Lesson: Know your options and back yourself.
 
10. Know thyself: Keep it real.

The All Blacks know that the real competition is with yourself when it comes to developing as a player. Be honest about your progress, performance and effort levels if you want to become a better player.

Lesson: Ask yourself, could I do more?
 
11. Invent your own language: Sing your world into existence.

Rugby is known for its sense of community both on and off the field. To succeed as a team, you must work together and from these shared experiences will come a vocabulary and set of beliefs.

Lesson: Find your common bonds.
 
12. Sacrifice: Find something you would die for and give your life to it.

After every game, Richie McCaw writes ‘start again’ in his training journal. As a group, the All Blacks do not tolerate poor performances. As individuals, they strive to maintain the highest standards in all aspects of the sport.

Lesson: Good isn’t good enough.
 
And note that these consistent winners at a very high level keep a training journal, which means they regularly evaluate themselves. This seldom happens with many people in the world and explains why the average person does not get All Blacks-like results.
 
13. Ritualise to Actualise: Create a culture.

Teams could copy the All Blacks approach to the game wholesale but that isn’t what makes the New Zealand team winners. Their team culture is based on their heritage as a nation and rugby team, which is unique to them. It represents who they are, which is why it works for them.

Lesson: Build a culture based on your collective values.
 
14. Be a good ancestor: Plant trees you’ll never see.

The All Blacks often speak of their responsibility to protect and enhance the reputation of the team for as long as they are chosen to wear the shirt and to leave it in a better place for the player who follows them. It is not about personal glory, it is about the team.

Lesson: Play for the name on the front of the shirt, not the back.

(In case you don’t follow footie, player names are on the back.)

15. Write your legacy: This is your time.

The All Blacks gift of a book featuring shirts from legendary teams, which is given to each new player, includes blank pages for them to fill. It sends a powerful message that regardless of what has gone before, there is still history to be made.

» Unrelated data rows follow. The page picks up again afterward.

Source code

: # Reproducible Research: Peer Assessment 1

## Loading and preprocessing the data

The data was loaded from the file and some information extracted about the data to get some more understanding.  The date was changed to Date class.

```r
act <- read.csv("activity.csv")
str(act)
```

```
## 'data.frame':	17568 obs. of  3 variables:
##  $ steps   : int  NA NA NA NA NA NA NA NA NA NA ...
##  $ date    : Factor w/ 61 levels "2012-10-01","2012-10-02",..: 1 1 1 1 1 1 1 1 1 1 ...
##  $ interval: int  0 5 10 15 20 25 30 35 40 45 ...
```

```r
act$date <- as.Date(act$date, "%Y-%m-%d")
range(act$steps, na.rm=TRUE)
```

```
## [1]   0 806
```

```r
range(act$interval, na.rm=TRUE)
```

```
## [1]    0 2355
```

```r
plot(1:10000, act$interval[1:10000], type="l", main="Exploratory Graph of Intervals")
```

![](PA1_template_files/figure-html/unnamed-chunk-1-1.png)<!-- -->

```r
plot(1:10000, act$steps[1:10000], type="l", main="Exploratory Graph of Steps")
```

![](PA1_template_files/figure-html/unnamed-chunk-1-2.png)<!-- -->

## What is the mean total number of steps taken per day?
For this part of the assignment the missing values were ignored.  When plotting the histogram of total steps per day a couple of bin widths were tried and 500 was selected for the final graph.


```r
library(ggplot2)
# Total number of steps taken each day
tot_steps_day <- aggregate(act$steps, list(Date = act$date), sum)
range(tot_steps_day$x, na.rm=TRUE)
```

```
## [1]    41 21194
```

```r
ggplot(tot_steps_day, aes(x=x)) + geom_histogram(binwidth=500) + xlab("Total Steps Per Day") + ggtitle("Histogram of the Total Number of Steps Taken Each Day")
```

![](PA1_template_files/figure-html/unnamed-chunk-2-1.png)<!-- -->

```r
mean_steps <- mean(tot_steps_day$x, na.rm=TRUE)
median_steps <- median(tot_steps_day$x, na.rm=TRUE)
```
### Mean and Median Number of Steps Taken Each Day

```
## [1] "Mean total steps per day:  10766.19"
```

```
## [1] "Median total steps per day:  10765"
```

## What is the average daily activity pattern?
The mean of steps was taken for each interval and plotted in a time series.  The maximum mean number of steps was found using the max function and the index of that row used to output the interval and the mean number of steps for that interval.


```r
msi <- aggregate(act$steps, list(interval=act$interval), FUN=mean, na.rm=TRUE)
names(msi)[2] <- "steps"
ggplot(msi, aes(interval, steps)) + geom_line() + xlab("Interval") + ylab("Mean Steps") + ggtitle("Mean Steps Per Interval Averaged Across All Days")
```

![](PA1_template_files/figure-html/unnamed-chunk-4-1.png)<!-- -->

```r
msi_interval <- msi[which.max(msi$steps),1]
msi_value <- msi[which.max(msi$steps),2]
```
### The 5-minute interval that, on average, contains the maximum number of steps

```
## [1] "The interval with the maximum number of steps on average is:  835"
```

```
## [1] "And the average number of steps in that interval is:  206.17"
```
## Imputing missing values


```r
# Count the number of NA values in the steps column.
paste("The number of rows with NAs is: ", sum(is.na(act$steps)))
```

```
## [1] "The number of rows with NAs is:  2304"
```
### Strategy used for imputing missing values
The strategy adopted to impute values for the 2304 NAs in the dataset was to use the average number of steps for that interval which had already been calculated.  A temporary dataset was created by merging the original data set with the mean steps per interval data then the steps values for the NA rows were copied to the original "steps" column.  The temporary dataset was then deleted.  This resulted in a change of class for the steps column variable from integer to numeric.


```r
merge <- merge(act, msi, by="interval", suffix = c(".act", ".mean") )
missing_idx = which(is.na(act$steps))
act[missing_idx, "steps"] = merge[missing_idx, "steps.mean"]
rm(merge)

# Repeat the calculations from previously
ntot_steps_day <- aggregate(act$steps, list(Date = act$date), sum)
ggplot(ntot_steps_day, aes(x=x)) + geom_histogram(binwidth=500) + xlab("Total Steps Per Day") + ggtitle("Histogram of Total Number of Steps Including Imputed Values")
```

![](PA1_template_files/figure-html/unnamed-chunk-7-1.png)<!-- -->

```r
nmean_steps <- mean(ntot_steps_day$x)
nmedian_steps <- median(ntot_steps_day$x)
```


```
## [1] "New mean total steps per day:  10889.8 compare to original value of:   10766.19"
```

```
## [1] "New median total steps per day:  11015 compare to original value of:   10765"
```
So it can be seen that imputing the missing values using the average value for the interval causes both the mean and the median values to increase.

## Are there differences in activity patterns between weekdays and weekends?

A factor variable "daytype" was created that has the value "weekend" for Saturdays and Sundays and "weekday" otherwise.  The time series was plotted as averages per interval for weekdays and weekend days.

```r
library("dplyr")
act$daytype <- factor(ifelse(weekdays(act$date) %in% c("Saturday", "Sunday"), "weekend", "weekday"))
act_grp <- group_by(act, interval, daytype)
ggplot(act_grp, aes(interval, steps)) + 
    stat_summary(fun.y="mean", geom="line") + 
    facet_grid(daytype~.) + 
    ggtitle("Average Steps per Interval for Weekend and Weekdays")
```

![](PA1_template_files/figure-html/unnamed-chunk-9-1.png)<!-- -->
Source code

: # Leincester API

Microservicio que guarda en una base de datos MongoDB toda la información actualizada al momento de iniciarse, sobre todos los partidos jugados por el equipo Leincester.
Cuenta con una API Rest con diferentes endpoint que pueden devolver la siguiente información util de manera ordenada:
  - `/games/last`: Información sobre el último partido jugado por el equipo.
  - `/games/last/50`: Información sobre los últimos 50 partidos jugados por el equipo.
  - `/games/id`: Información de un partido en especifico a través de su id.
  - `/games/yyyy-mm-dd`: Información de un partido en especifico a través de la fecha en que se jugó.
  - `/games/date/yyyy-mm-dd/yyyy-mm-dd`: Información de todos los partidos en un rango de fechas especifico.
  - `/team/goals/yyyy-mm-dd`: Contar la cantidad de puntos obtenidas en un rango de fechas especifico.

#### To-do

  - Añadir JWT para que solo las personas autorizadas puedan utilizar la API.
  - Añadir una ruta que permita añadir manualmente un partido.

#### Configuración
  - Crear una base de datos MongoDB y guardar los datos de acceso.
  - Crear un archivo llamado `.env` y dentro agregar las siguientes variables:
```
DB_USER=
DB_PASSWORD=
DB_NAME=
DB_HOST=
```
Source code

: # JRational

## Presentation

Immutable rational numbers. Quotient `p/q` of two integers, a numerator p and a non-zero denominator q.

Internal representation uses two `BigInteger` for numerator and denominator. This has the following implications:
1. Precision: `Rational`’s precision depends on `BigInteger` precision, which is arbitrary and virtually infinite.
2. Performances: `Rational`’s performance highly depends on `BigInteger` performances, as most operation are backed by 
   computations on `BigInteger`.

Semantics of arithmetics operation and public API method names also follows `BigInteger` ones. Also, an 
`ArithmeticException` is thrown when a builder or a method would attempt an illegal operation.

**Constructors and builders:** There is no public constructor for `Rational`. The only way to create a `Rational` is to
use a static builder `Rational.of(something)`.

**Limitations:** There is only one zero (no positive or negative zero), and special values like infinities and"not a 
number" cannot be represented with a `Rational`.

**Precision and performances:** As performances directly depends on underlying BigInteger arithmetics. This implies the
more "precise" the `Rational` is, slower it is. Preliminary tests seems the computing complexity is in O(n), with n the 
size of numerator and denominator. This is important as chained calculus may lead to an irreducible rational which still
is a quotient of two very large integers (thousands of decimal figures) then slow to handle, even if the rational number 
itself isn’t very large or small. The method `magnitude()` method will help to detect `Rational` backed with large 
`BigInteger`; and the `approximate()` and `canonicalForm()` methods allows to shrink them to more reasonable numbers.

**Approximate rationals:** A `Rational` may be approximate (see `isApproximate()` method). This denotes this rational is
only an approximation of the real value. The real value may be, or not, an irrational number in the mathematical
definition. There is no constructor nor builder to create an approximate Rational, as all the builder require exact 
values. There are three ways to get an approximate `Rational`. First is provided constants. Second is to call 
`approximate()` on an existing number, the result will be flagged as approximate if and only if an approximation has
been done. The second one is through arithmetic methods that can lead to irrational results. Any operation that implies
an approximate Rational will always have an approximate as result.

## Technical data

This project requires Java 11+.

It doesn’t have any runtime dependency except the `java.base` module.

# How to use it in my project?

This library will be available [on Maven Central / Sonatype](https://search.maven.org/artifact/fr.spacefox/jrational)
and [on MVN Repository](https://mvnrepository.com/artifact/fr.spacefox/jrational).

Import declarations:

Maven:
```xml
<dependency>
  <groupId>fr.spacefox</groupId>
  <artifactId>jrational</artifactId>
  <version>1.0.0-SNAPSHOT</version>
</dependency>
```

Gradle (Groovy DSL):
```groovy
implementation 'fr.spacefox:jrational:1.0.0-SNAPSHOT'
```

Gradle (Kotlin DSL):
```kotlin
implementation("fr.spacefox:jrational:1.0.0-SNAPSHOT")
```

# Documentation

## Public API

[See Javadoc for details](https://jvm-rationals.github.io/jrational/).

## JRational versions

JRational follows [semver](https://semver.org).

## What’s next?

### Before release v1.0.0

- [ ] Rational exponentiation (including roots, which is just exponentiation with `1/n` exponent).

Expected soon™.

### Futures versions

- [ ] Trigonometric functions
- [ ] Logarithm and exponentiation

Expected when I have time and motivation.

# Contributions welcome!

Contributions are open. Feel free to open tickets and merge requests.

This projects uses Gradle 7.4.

Lesson: Build your legacy.
 
This is the first time ever that I have relied on the work of someone else with a few little insertions by me but these revelations from James Kerr, simply could not be easily improved. His book is clearly a must read for anyone who really wants to be a leader.
 
Over the years I’ve interviewed former Wallaby coaches Robbie Deans and Ewen McKenzie. I asked Robbie, whose win record, was not great, if he experienced problems working with a team mainly made up of Gen Y players. Business leaders had often expressed difficulties leading this unusual group of employees but Robbie seemed oblivious to the issue!
 
On the other hand, Ewen McKenzie said he thought his Super Rugby title with the Queensland Reds was linked to his embracing Gen Y habits of constant texting, use of social media and effectively playing their game to better influence them.
 
He said he used a lot of video to make important points “because they like seeing themselves in videos!” After all, I guess it was their generation who gave us the era of the selfie, where smart phone owners want to include themselves in the photos they see as important.
 
Somehow, I think all generations from young to old could become better people by embracing the 15 points that explain why the All Blacks are generally unbeatable.
 
It looks like ability and success comes out of having a well-grounded culture, where even the greatest players in the world sweep out the shed, they play for the team and not themselves and they plant the trees for others that they might never see.
 
Hell, I wish I’d been schooled under these All Black rules for success and for keeping your life purposeful.

Am I really going to write this? Yep, go the All Blacks! And I pray our Wallabies’ coaches have read James Kerr’s book called “Legacy” before they went on their current tour of the UK.